▸ **TO DO**
Exactly the lines from the one that holds "这是代表适应性景观的类的定义：" to the end of the data below: retype these and nothing else.

<<<<

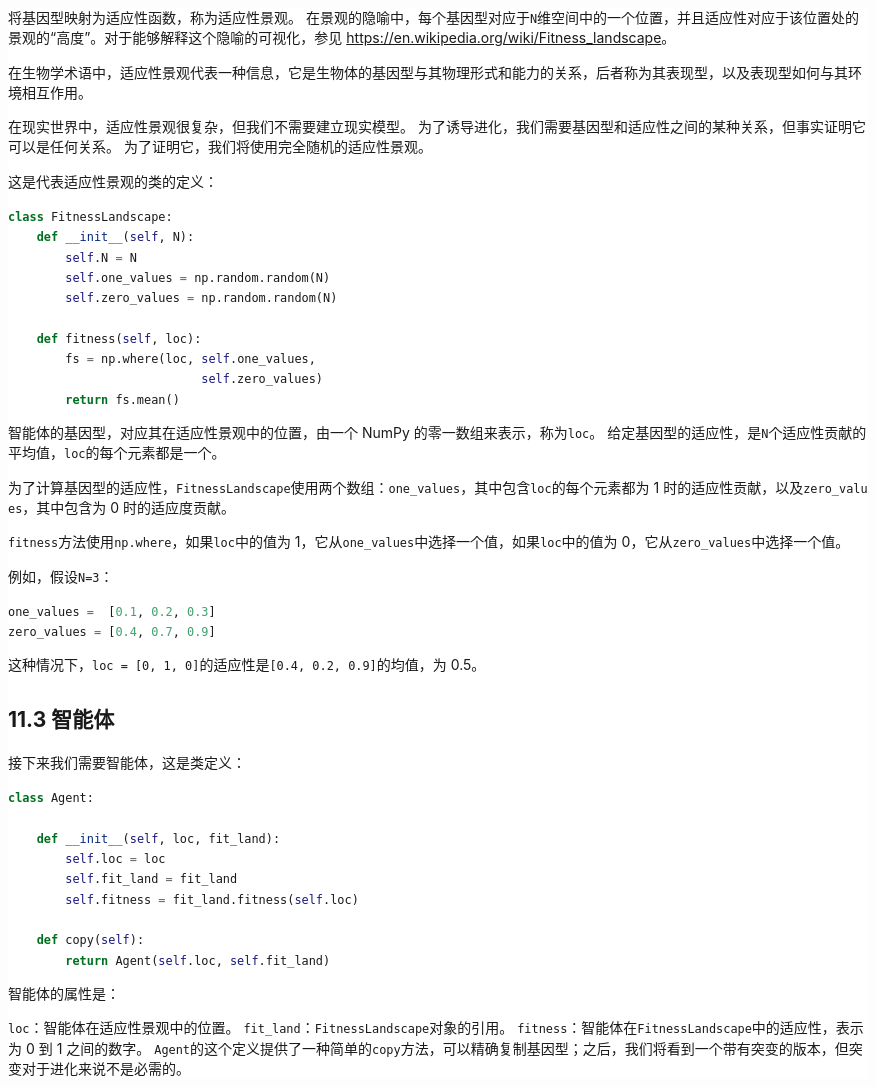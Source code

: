 将基因型映射为适应性函数，称为适应性景观。 在景观的隐喻中，每个基因型对应于`N`维空间中的一个位置，并且适应性对应于该位置处的景观的“高度”。对于能够解释这个隐喻的可视化，参见 <https://en.wikipedia.org/wiki/Fitness_landscape>。

在生物学术语中，适应性景观代表一种信息，它是生物体的基因型与其物理形式和能力的关系，后者称为其表现型，以及表现型如何与其环境相互作用。

在现实世界中，适应性景观很复杂，但我们不需要建立现实模型。 为了诱导进化，我们需要基因型和适应性之间的某种关系，但事实证明它可以是任何关系。 为了证明它，我们将使用完全随机的适应性景观。

这是代表适应性景观的类的定义：

```py
class FitnessLandscape:
    def __init__(self, N):
        self.N = N
        self.one_values = np.random.random(N)
        self.zero_values = np.random.random(N)

    def fitness(self, loc):
        fs = np.where(loc, self.one_values,
                           self.zero_values)
        return fs.mean()
```

智能体的基因型，对应其在适应性景观中的位置，由一个 NumPy 的零一数组来表示，称为`loc`。 给定基因型的适应性，是`N`个适应性贡献的平均值，`loc`的每个元素都是一个。

为了计算基因型的适应性，`FitnessLandscape`使用两个数组：`one_values`，其中包含`loc`的每个元素都为 1 时的适应性贡献，以及`zero_values`，其中包含为 0 时的适应度贡献。

`fitness`方法使用`np.where`，如果`loc`中的值为 1，它从`one_values`中选择一个值，如果`loc`中的值为 0，它从`zero_values`中选择一个值。

例如，假设`N=3`：

```py
one_values =  [0.1, 0.2, 0.3]
zero_values = [0.4, 0.7, 0.9]
```

这种情况下，`loc = [0, 1, 0]`的适应性是`[0.4, 0.2, 0.9]`的均值，为 0.5。

## 11.3 智能体

接下来我们需要智能体，这是类定义：

```py
class Agent:

    def __init__(self, loc, fit_land):
        self.loc = loc
        self.fit_land = fit_land
        self.fitness = fit_land.fitness(self.loc)

    def copy(self):
        return Agent(self.loc, self.fit_land)
```

智能体的属性是：

`loc`：智能体在适应性景观中的位置。
`fit_land`：`FitnessLandscape`对象的引用。
`fitness`：智能体在`FitnessLandscape`中的适应性，表示为 0 到 1 之间的数字。
`Agent`的这个定义提供了一种简单的`copy`方法，可以精确复制基因型；之后，我们将看到一个带有突变的版本，但突变对于进化来说不是必需的。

>>>>

▸ **EXERCISE SOLUTION**
这是代表适应性景观的类的定义：

```py
class FitnessLandscape:
    def __init__(self, N):
        self.N = N
        self.one_values = np.random.random(N)
        self.zero_values = np.random.random(N)

    def fitness(self, loc):
        fs = np.where(loc, self.one_values,
                           self.zero_values)
        return fs.mean()
```

智能体的基因型，对应其在适应性景观中的位置，由一个 NumPy 的零一数组来表示，称为`loc`。 给定基因型的适应性，是`N`个适应性贡献的平均值，`loc`的每个元素都是一个。

为了计算基因型的适应性，`FitnessLandscape`使用两个数组：`one_values`，其中包含`loc`的每个元素都为 1 时的适应性贡献，以及`zero_values`，其中包含为 0 时的适应度贡献。

`fitness`方法使用`np.where`，如果`loc`中的值为 1，它从`one_values`中选择一个值，如果`loc`中的值为 0，它从`zero_values`中选择一个值。

例如，假设`N=3`：

```py
one_values =  [0.1, 0.2, 0.3]
zero_values = [0.4, 0.7, 0.9]
```

这种情况下，`loc = [0, 1, 0]`的适应性是`[0.4, 0.2, 0.9]`的均值，为 0.5。

## 11.3 智能体

接下来我们需要智能体，这是类定义：

```py
class Agent:

    def __init__(self, loc, fit_land):
        self.loc = loc
        self.fit_land = fit_land
        self.fitness = fit_land.fitness(self.loc)

    def copy(self):
        return Agent(self.loc, self.fit_land)
```

智能体的属性是：

`loc`：智能体在适应性景观中的位置。
`fit_land`：`FitnessLandscape`对象的引用。
`fitness`：智能体在`FitnessLandscape`中的适应性，表示为 0 到 1 之间的数字。
`Agent`的这个定义提供了一种简单的`copy`方法，可以精确复制基因型；之后，我们将看到一个带有突变的版本，但突变对于进化来说不是必需的。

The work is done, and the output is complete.